[Saved data entries]
-----
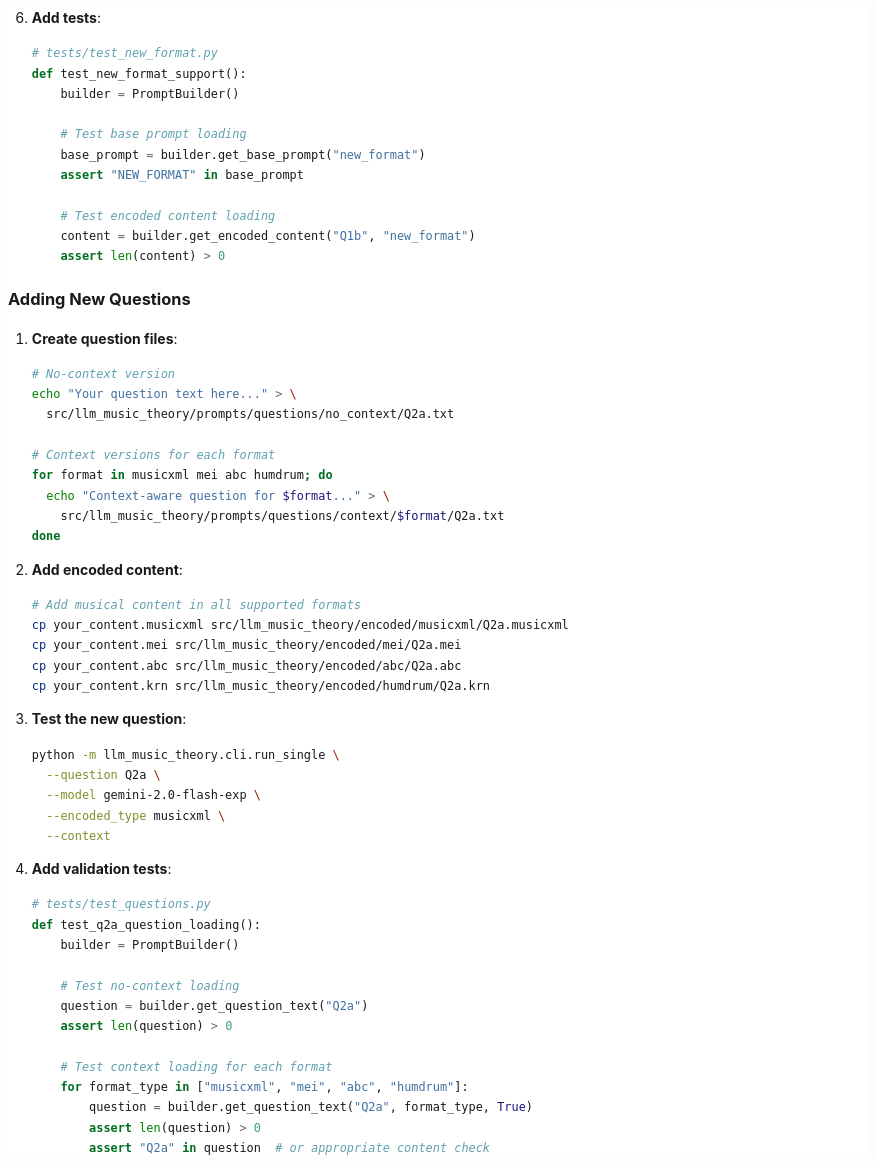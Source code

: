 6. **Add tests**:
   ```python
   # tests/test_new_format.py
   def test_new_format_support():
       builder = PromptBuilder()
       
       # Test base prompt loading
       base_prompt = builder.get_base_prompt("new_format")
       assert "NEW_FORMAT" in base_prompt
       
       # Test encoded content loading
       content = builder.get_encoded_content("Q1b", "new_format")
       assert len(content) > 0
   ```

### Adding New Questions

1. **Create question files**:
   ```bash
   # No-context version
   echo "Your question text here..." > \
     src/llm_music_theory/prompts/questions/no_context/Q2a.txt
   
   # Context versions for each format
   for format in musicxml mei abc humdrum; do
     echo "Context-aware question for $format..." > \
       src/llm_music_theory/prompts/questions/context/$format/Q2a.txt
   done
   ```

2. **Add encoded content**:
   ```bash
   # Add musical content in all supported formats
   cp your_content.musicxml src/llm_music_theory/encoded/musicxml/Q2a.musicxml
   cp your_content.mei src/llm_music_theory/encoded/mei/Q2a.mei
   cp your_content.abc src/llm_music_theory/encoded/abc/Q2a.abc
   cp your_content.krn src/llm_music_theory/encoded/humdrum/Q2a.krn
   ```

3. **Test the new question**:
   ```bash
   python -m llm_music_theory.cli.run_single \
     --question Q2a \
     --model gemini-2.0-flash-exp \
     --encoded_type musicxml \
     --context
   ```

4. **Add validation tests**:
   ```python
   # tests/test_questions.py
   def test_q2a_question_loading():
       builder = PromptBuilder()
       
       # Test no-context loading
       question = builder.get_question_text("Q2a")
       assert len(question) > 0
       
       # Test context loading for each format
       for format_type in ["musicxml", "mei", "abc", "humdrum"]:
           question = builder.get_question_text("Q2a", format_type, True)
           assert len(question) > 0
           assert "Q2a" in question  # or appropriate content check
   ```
-----
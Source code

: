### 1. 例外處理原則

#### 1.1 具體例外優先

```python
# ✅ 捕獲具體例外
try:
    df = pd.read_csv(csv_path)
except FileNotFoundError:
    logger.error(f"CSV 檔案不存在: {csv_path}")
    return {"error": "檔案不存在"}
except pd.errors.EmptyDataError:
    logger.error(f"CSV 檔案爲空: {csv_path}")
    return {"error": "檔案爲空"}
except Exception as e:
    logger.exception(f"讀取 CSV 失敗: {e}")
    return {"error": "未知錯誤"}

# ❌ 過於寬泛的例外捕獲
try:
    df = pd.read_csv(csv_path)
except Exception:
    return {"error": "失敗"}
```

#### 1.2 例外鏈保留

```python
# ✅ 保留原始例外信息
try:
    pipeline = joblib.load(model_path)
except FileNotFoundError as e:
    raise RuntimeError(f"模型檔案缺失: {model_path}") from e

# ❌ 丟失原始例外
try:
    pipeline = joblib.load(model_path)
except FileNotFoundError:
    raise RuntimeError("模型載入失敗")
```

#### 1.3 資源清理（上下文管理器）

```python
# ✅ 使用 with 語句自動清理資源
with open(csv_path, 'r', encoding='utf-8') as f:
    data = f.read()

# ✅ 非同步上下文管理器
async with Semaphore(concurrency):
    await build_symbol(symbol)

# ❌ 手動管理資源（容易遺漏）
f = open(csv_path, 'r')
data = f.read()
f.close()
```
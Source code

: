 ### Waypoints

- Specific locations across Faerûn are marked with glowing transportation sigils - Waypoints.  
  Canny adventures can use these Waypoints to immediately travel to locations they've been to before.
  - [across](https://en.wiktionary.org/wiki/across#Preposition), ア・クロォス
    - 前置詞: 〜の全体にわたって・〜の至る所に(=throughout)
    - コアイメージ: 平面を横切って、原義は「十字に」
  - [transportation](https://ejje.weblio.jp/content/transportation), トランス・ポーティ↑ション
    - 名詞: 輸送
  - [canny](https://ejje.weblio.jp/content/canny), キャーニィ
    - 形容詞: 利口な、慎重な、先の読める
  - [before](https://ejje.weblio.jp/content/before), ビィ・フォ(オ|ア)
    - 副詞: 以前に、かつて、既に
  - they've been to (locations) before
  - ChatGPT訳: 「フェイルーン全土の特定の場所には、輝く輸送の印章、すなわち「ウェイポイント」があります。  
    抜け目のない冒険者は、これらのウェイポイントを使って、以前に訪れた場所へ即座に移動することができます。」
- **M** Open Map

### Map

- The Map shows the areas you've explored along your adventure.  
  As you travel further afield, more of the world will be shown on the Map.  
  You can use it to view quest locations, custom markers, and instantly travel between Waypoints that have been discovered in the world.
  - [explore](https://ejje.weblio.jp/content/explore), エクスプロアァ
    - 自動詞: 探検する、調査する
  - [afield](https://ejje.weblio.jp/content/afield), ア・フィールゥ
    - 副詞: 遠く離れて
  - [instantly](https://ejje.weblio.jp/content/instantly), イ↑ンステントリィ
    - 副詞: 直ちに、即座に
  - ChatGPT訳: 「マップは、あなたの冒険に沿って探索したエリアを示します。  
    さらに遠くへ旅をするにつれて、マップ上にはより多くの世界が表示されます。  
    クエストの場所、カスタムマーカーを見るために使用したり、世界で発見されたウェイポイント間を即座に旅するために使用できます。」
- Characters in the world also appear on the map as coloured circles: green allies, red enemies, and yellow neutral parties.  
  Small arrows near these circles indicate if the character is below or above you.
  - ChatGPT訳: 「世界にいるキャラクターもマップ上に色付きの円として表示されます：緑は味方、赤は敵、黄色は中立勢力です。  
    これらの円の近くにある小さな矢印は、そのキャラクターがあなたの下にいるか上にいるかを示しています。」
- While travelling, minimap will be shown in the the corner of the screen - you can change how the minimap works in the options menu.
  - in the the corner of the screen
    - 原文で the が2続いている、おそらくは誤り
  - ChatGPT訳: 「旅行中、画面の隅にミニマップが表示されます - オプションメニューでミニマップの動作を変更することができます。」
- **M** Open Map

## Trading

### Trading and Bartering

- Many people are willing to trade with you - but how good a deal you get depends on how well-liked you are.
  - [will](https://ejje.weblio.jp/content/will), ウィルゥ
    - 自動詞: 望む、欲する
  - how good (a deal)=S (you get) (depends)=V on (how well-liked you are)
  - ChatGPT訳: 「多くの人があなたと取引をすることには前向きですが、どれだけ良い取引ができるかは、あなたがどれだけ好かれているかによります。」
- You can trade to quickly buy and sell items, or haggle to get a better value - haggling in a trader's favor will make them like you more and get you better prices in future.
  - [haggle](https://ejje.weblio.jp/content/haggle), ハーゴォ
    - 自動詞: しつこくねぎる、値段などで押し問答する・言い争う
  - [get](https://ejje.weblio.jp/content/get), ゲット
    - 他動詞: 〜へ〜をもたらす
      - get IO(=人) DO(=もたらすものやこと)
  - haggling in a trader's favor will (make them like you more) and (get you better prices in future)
-----
Brief
Both the line containing "- 自動詞: 探検する、調査する" and the line containing "- ChatGPT訳: 「旅行中、画面の隅にミニマップが表示されます" belong in the answer. Print them and every line above that falls between them exactly, and no others.

Expected output
    - 自動詞: 探検する、調査する
  - [afield](https://ejje.weblio.jp/content/afield), ア・フィールゥ
    - 副詞: 遠く離れて
  - [instantly](https://ejje.weblio.jp/content/instantly), イ↑ンステントリィ
    - 副詞: 直ちに、即座に
  - ChatGPT訳: 「マップは、あなたの冒険に沿って探索したエリアを示します。  
    さらに遠くへ旅をするにつれて、マップ上にはより多くの世界が表示されます。  
    クエストの場所、カスタムマーカーを見るために使用したり、世界で発見されたウェイポイント間を即座に旅するために使用できます。」
- Characters in the world also appear on the map as coloured circles: green allies, red enemies, and yellow neutral parties.  
  Small arrows near these circles indicate if the character is below or above you.
  - ChatGPT訳: 「世界にいるキャラクターもマップ上に色付きの円として表示されます：緑は味方、赤は敵、黄色は中立勢力です。  
    これらの円の近くにある小さな矢印は、そのキャラクターがあなたの下にいるか上にいるかを示しています。」
- While travelling, minimap will be shown in the the corner of the screen - you can change how the minimap works in the options menu.
  - in the the corner of the screen
    - 原文で the が2続いている、おそらくは誤り
  - ChatGPT訳: 「旅行中、画面の隅にミニマップが表示されます - オプションメニューでミニマップの動作を変更することができます。」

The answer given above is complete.